■ Assignment
Each line in the records below, from the one that contains "Bonnie kruse 13.08.2018, 12:16" to the one that contains "Frische damenfrisuren für den sommer. Beste", should be reproduced exactly, the first and last included.

*** Opening of The input ***

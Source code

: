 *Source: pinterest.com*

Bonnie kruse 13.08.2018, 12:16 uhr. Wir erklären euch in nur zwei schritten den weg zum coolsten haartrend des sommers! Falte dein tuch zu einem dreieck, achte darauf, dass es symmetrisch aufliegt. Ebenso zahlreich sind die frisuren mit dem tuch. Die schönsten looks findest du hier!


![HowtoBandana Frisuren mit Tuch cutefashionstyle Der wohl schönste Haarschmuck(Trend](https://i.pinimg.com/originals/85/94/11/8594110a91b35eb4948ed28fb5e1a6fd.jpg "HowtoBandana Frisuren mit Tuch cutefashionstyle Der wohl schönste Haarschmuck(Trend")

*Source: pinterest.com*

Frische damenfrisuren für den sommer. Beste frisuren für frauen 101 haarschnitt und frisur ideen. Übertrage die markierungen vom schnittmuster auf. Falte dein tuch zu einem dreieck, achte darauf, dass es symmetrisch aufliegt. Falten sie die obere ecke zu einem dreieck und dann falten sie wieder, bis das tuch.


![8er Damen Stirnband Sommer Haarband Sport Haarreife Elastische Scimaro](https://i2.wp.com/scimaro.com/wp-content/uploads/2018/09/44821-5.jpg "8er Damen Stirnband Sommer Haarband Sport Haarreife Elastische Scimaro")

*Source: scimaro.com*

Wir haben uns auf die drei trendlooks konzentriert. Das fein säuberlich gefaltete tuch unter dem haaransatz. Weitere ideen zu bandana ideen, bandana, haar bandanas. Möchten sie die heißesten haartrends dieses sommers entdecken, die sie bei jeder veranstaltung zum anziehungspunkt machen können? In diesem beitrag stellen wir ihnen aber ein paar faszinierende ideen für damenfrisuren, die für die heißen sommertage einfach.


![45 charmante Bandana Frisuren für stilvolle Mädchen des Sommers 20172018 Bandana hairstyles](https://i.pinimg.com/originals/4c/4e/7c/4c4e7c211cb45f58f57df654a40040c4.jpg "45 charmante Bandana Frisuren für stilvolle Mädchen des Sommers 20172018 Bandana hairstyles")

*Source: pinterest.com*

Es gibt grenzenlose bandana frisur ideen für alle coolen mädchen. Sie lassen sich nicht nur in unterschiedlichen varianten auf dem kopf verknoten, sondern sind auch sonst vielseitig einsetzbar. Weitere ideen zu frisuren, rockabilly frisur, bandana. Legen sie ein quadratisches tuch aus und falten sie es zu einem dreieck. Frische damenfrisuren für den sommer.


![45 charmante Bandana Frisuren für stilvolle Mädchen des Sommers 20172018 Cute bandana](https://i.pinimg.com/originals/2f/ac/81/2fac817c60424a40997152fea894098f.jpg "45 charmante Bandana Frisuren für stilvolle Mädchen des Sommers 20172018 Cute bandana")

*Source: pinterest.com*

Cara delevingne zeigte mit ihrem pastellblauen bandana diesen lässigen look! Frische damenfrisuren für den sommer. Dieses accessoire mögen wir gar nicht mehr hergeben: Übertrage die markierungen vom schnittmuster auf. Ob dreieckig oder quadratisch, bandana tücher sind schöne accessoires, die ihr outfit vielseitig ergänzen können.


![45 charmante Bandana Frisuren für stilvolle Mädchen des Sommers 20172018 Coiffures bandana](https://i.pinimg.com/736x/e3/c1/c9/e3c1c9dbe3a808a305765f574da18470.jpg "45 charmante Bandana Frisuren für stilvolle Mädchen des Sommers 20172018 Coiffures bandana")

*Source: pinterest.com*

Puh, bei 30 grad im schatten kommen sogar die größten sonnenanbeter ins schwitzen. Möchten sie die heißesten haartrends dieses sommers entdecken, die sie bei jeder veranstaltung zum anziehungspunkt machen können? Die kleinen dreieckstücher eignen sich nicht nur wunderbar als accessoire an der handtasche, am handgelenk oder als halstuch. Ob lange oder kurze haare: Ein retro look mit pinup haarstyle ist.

*** Close of The input ***

■ Task output
Bonnie kruse 13.08.2018, 12:16 uhr. Wir erklären euch in nur zwei schritten den weg zum coolsten haartrend des sommers! Falte dein tuch zu einem dreieck, achte darauf, dass es symmetrisch aufliegt. Ebenso zahlreich sind die frisuren mit dem tuch. Die schönsten looks findest du hier!


![HowtoBandana Frisuren mit Tuch cutefashionstyle Der wohl schönste Haarschmuck(Trend](https://i.pinimg.com/originals/85/94/11/8594110a91b35eb4948ed28fb5e1a6fd.jpg "HowtoBandana Frisuren mit Tuch cutefashionstyle Der wohl schönste Haarschmuck(Trend")

*Source: pinterest.com*

Frische damenfrisuren für den sommer. Beste frisuren für frauen 101 haarschnitt und frisur ideen. Übertrage die markierungen vom schnittmuster auf. Falte dein tuch zu einem dreieck, achte darauf, dass es symmetrisch aufliegt. Falten sie die obere ecke zu einem dreieck und dann falten sie wieder, bis das tuch.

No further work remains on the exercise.